The more granular you can get with the behavioral issue and what needs to change, the better off the company, post-crisis, says Katzenbach. This means avoiding issues of mindset, and instead, changing the behavior that allowed for the expression of that wrongful thinking. “If they pick a behavior right, it will have a positive effect on the culture,” he says.

Address the long-term issue

While culture shifts don’t happen overnight, they’re still necessary, and they happen one of three ways, says Hrebiniak: changing a company’s structure, its people, or the incentives it uses to encourage employees.

General Motors (GM) chose to focus on structure when it made widespread organizational changes in 2012. A number of different departments—dubbed “fiefdoms” by GM—were hoarding information and processes, which made the automaker react slowly to industry changes since creating consensus among decision makers was nearly impossible.

Then-CEO Dan Akerson led a plan to centralize the company’s divisions by increasing the role of upper management and empowering those in headquarters with stronger domain over regional offices. “The goal was to break down the fiefdoms and help create a culture of information exchange and cooperation at the highest levels that would combat the previously decentralized fiefdoms,” says Hrebiniak.

Two years later the plan is showing results.

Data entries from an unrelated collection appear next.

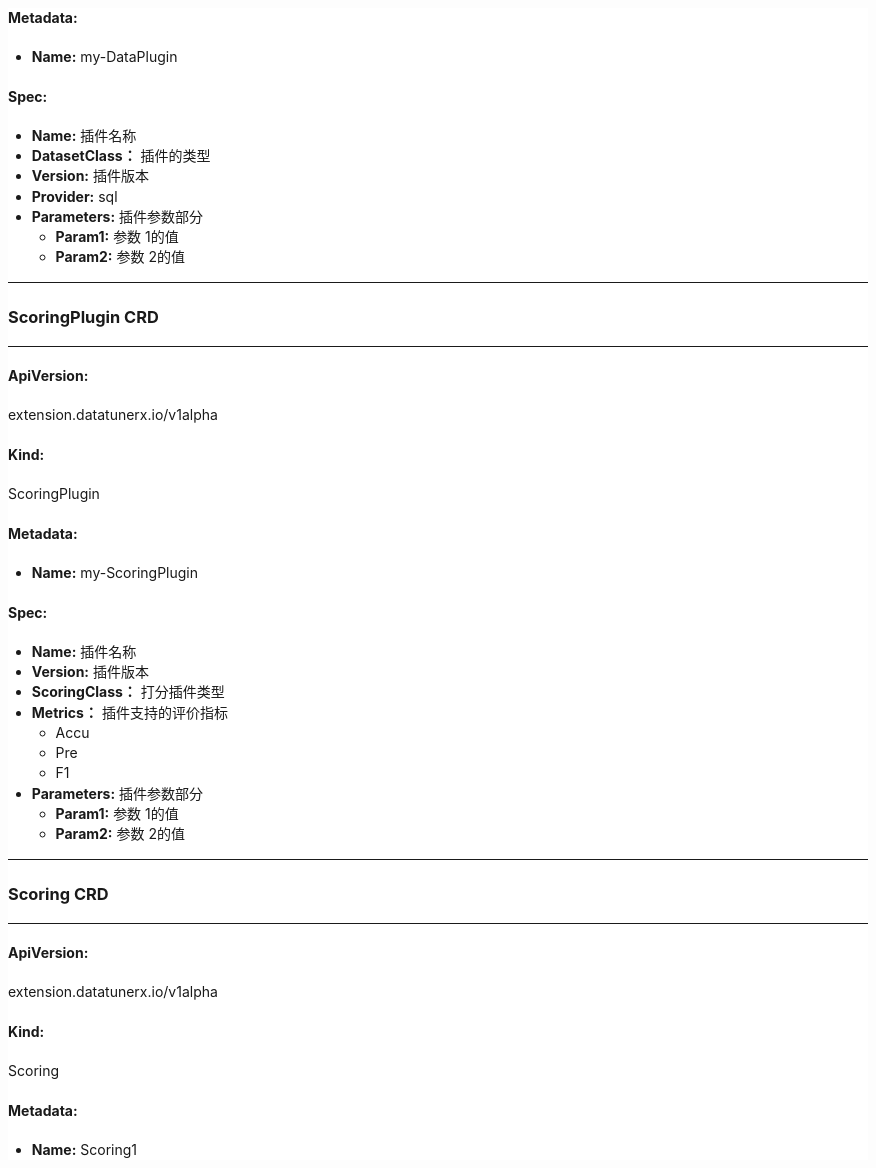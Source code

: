 #### **Metadata:** 
- **Name:** my-DataPlugin

#### **Spec:** 
- **Name:** 插件名称
- **DatasetClass：** 插件的类型
- **Version:** 插件版本
- **Provider:** sql
- **Parameters:** 插件参数部分
  - **Param1:** 参数 1的值  
  - **Param2:** 参数 2的值

---

### ScoringPlugin CRD

---

#### **ApiVersion:** 
extension.datatunerx.io/v1alpha

#### **Kind:** 
ScoringPlugin

#### **Metadata:** 
- **Name:** my-ScoringPlugin

#### **Spec:** 
- **Name:** 插件名称
- **Version:** 插件版本
- **ScoringClass：** 打分插件类型
- **Metrics：** 插件支持的评价指标
  - Accu
  - Pre
  - F1
- **Parameters:** 插件参数部分
  - **Param1:** 参数 1的值  
  - **Param2:** 参数 2的值

---

### Scoring CRD

---

#### **ApiVersion:** 
extension.datatunerx.io/v1alpha

#### **Kind:** 
Scoring

#### **Metadata:** 
- **Name:** Scoring1

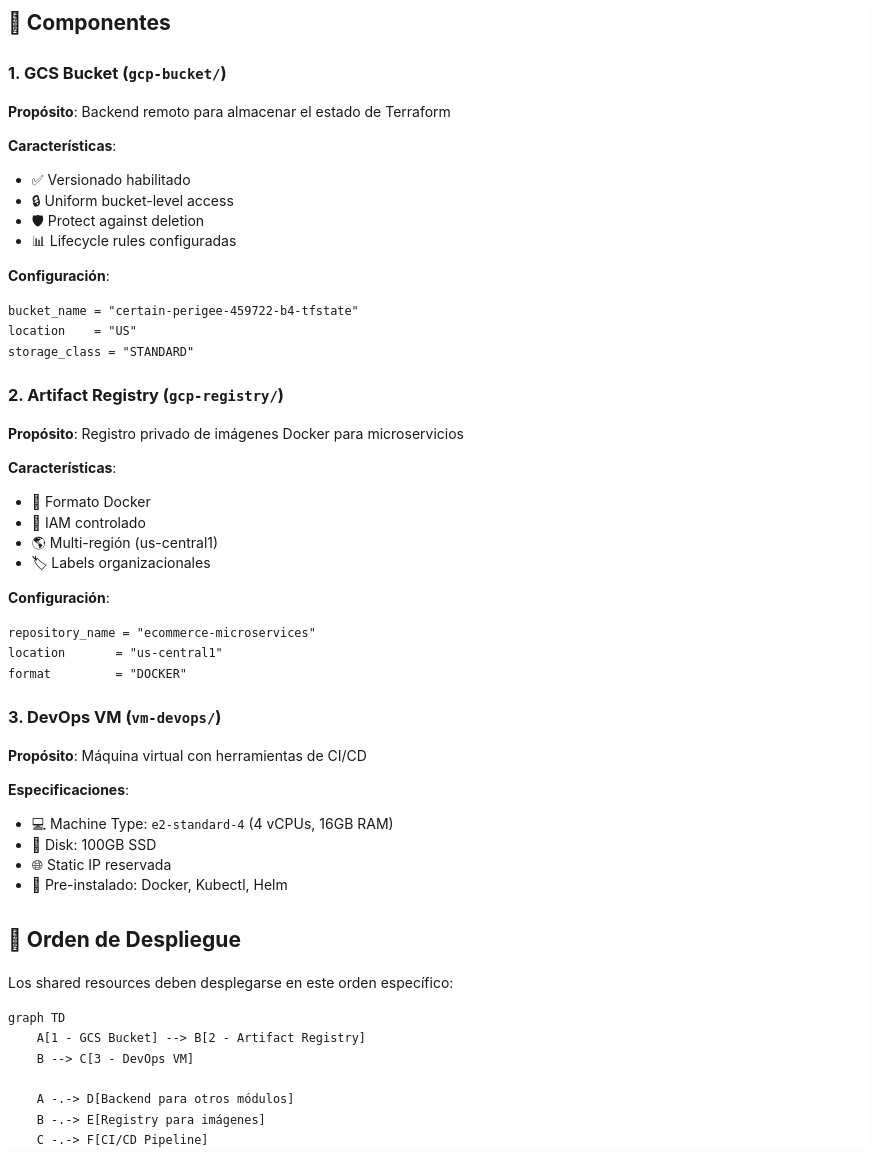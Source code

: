 ## 📂 Componentes

### 1. GCS Bucket (`gcp-bucket/`)
**Propósito**: Backend remoto para almacenar el estado de Terraform

**Características**:
- ✅ Versionado habilitado
- 🔒 Uniform bucket-level access
- 🛡️ Protect against deletion
- 📊 Lifecycle rules configuradas

**Configuración**:
```hcl
bucket_name = "certain-perigee-459722-b4-tfstate"
location    = "US"
storage_class = "STANDARD"
```

### 2. Artifact Registry (`gcp-registry/`)
**Propósito**: Registro privado de imágenes Docker para microservicios

**Características**:
- 🐳 Formato Docker
- 🔐 IAM controlado
- 🌎 Multi-región (us-central1)
- 🏷️ Labels organizacionales

**Configuración**:
```hcl
repository_name = "ecommerce-microservices"
location       = "us-central1"
format         = "DOCKER"
```

### 3. DevOps VM (`vm-devops/`)
**Propósito**: Máquina virtual con herramientas de CI/CD

**Especificaciones**:
- 💻 Machine Type: `e2-standard-4` (4 vCPUs, 16GB RAM)
- 💾 Disk: 100GB SSD
- 🌐 Static IP reservada
- 🔧 Pre-instalado: Docker, Kubectl, Helm

## 🚀 Orden de Despliegue

Los shared resources deben desplegarse en este orden específico:

```mermaid
graph TD
    A[1 - GCS Bucket] --> B[2 - Artifact Registry]
    B --> C[3 - DevOps VM]
    
    A -.-> D[Backend para otros módulos]
    B -.-> E[Registry para imágenes]
    C -.-> F[CI/CD Pipeline]
```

Under current CEO Mary Barra, that organizational structure remains, which made it easier for her to incorporate changes and add a product integrity team when GM had to recall 30 million vehicles in 2014.

Do nothing

Probably the worst way a company can react to a crisis is by ignoring it—especially after the public has gotten a peek at its dirty laundry.

In July, American Apparel announced its second round of layoffs this year along with plans to close stores. The moves can be blamed, in part, on the bad publicity and leadership that accompanied founder and former CEO Dov Charney. Over the course of several years, he ran the company from a fashion darling into a penny stock.

During that time, the rest of American Apparel’s leadership couldn’t plead ignorance. For years, the company faced numerous lawsuits and accusations of sexual misconduct on the part of Charney with employees. Many of those complaints have been dismissed or settled out of court, but they did reveal a top-down culture of inappropriate behavior. In 2010 auditor Deloitte & Touche abruptly quit due to “weaknesses” in American Apparel’s financial controls, and over the next four years, the company hovered near bankruptcy. Still, no leadership change came until December 2014, when the retailer fired Charney.

This year’s layoffs and store closures may signal a next step in righting the company, but American Apparel still has to deal with its former CEO as the two sides lob ugly lawsuits at each other. Meanwhile, sales continue to fall, down 4% since last year.